• [REQUIRED ACTION]
The answer must consist solely of the line that contains "with bulk transcriptome" and all subsequent lines of the data, each reproduced exactly.

• [RAW DATA]
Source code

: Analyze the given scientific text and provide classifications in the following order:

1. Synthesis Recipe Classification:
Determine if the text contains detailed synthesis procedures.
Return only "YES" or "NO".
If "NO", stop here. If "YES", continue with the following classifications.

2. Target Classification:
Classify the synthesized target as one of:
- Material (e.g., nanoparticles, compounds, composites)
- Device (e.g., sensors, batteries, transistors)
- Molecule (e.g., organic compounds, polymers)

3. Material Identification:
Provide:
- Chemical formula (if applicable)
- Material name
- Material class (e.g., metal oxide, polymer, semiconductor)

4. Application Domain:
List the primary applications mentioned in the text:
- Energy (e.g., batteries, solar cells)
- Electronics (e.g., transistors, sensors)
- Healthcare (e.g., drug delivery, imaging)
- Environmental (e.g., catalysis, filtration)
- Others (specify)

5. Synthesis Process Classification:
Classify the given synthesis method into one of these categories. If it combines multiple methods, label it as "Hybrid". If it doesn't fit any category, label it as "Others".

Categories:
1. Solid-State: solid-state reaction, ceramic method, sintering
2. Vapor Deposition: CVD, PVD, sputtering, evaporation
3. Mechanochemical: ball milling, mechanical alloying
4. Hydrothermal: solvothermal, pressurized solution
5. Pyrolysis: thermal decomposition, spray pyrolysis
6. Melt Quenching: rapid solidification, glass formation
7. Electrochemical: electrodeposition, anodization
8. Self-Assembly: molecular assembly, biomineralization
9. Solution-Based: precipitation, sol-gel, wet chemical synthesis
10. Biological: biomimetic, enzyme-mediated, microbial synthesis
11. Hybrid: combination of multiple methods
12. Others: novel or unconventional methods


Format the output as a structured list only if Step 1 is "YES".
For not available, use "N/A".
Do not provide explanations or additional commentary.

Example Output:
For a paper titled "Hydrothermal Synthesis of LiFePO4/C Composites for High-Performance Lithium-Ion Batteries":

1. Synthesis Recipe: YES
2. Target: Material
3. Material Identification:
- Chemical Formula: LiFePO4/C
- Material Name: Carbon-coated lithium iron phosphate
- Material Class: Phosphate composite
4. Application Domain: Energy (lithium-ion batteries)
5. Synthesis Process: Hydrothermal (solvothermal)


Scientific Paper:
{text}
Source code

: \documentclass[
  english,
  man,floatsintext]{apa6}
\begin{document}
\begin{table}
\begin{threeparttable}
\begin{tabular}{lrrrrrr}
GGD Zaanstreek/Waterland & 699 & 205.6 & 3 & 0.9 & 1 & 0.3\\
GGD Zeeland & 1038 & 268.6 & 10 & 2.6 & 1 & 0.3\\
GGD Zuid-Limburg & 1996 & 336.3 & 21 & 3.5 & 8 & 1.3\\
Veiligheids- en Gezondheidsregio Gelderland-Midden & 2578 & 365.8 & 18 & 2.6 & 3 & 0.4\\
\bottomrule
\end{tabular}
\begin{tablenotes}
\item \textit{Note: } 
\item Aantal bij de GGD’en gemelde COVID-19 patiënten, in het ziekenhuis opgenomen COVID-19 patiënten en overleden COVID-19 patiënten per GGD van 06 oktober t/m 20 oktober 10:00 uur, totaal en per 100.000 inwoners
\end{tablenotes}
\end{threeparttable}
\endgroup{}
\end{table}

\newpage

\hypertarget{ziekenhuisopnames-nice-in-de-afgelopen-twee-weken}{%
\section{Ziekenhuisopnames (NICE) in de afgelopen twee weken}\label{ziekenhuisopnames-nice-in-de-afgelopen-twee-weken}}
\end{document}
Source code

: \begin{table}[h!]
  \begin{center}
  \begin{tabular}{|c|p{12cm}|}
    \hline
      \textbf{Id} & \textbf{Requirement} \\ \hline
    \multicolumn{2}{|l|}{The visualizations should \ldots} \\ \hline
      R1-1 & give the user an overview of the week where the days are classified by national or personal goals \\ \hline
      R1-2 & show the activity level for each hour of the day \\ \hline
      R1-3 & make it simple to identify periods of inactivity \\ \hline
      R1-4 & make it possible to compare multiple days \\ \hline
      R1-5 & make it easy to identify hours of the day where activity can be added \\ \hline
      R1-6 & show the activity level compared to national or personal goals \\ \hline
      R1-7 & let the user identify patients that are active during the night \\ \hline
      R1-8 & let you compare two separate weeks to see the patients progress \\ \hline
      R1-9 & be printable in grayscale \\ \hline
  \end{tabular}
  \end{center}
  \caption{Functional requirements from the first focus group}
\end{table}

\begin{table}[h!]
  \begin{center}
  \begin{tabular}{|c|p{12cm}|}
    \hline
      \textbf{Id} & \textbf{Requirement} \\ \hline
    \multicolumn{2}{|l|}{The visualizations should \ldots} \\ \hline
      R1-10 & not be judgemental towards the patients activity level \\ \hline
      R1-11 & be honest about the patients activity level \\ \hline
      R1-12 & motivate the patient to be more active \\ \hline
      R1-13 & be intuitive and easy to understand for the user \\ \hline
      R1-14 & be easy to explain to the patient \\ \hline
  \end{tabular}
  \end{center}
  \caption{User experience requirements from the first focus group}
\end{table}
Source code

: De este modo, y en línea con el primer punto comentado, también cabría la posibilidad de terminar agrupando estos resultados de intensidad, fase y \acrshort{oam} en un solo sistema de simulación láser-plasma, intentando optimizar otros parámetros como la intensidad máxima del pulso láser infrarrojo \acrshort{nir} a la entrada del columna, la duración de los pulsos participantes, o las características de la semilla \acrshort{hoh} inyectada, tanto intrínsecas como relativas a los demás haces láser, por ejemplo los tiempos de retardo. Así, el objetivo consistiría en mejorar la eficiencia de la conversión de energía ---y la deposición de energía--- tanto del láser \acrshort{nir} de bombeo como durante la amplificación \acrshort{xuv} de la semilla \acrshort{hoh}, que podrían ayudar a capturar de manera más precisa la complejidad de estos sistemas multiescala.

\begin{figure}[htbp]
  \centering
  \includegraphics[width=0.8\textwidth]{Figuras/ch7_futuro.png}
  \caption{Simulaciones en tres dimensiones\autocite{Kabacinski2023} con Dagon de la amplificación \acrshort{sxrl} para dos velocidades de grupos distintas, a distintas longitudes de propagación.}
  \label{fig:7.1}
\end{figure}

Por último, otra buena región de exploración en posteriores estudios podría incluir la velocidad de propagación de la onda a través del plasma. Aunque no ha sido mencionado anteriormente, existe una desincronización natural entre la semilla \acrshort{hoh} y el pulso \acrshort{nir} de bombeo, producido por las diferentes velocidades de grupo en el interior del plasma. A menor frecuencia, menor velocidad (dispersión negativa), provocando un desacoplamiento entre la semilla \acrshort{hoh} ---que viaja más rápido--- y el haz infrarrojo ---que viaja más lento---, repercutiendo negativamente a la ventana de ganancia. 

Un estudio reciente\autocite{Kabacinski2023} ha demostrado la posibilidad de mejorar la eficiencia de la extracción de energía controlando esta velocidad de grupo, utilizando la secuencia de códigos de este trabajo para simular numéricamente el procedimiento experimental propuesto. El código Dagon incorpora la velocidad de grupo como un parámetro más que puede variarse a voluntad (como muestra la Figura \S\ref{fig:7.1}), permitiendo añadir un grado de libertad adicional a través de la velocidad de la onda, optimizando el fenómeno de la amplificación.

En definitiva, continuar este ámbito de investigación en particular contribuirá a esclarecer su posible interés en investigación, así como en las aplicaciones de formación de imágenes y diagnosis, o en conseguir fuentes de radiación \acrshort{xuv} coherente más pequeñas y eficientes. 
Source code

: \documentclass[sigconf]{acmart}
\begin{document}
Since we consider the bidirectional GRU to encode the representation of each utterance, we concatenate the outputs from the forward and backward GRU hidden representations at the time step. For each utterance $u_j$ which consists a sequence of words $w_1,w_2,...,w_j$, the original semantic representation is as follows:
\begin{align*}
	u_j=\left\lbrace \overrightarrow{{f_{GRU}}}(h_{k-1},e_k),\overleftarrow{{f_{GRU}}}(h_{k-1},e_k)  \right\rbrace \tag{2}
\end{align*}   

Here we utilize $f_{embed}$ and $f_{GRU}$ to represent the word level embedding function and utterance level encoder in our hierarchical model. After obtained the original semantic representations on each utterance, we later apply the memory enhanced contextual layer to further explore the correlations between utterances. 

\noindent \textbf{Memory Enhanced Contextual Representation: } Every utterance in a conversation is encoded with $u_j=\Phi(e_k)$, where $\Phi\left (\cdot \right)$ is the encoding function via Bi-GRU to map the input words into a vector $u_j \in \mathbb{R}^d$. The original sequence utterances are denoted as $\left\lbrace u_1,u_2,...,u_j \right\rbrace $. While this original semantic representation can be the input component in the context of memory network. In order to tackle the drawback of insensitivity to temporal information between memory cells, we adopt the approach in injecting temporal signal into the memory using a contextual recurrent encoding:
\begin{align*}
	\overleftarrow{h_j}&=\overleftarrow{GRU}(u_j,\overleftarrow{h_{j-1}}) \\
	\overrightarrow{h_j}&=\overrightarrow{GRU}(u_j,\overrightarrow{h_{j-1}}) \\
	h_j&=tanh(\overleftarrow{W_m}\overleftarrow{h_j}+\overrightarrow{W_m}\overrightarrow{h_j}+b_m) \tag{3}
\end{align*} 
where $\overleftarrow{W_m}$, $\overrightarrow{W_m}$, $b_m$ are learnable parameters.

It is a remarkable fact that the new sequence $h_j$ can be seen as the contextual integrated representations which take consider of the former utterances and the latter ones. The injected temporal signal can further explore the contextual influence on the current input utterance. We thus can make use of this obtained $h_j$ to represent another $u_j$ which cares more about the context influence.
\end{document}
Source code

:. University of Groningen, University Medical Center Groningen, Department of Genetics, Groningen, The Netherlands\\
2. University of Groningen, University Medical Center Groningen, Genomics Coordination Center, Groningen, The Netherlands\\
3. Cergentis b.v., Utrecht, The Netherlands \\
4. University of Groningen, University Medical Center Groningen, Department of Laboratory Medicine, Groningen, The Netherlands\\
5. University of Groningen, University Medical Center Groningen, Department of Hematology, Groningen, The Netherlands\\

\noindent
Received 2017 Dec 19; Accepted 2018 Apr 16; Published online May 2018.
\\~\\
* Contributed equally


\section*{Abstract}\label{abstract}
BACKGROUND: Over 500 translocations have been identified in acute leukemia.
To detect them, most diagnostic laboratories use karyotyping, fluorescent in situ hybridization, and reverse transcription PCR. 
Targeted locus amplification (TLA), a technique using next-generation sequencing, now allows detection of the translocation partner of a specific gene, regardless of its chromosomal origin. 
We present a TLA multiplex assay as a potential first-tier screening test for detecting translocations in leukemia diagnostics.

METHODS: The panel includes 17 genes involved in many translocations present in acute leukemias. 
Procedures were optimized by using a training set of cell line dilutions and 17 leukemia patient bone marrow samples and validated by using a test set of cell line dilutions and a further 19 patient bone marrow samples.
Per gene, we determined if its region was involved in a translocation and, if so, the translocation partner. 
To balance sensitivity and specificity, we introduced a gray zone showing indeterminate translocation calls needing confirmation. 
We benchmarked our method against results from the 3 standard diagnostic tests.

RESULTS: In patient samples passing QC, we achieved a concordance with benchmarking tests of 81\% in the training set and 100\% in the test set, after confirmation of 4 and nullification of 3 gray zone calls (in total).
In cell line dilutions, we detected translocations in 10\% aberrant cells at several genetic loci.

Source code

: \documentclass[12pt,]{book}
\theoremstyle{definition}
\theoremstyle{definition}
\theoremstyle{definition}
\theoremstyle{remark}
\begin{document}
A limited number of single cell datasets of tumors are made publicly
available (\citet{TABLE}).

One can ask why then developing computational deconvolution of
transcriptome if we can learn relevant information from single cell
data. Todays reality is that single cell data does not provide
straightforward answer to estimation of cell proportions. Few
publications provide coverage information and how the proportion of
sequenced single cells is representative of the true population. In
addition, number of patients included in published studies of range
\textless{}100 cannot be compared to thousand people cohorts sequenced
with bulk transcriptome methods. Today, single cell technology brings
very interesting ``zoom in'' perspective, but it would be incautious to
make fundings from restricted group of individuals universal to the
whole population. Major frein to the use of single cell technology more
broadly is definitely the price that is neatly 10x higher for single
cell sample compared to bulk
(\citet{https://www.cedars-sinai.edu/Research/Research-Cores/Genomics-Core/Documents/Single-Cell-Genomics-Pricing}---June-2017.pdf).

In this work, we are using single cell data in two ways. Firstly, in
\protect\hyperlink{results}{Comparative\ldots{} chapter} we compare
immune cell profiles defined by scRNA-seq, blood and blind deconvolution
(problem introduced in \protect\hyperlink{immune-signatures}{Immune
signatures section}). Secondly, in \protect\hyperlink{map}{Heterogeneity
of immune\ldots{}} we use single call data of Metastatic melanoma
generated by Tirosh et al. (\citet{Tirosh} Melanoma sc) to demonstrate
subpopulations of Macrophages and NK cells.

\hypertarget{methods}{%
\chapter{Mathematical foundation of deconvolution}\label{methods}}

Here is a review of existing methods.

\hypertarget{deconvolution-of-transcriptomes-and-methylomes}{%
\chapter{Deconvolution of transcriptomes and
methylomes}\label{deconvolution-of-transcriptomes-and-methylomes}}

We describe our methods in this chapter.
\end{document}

• [OUTPUT OF THE EXERCISE]
with bulk transcriptome methods. Today, single cell technology brings
very interesting ``zoom in'' perspective, but it would be incautious to
make fundings from restricted group of individuals universal to the
whole population. Major frein to the use of single cell technology more
broadly is definitely the price that is neatly 10x higher for single
cell sample compared to bulk
(\citet{https://www.cedars-sinai.edu/Research/Research-Cores/Genomics-Core/Documents/Single-Cell-Genomics-Pricing}---June-2017.pdf).

In this work, we are using single cell data in two ways. Firstly, in
\protect\hyperlink{results}{Comparative\ldots{} chapter} we compare
immune cell profiles defined by scRNA-seq, blood and blind deconvolution
(problem introduced in \protect\hyperlink{immune-signatures}{Immune
signatures section}). Secondly, in \protect\hyperlink{map}{Heterogeneity
of immune\ldots{}} we use single call data of Metastatic melanoma
generated by Tirosh et al. (\citet{Tirosh} Melanoma sc) to demonstrate
subpopulations of Macrophages and NK cells.

\hypertarget{methods}{%
\chapter{Mathematical foundation of deconvolution}\label{methods}}

Here is a review of existing methods.

\hypertarget{deconvolution-of-transcriptomes-and-methylomes}{%
\chapter{Deconvolution of transcriptomes and
methylomes}\label{deconvolution-of-transcriptomes-and-methylomes}}

We describe our methods in this chapter.
\end{document}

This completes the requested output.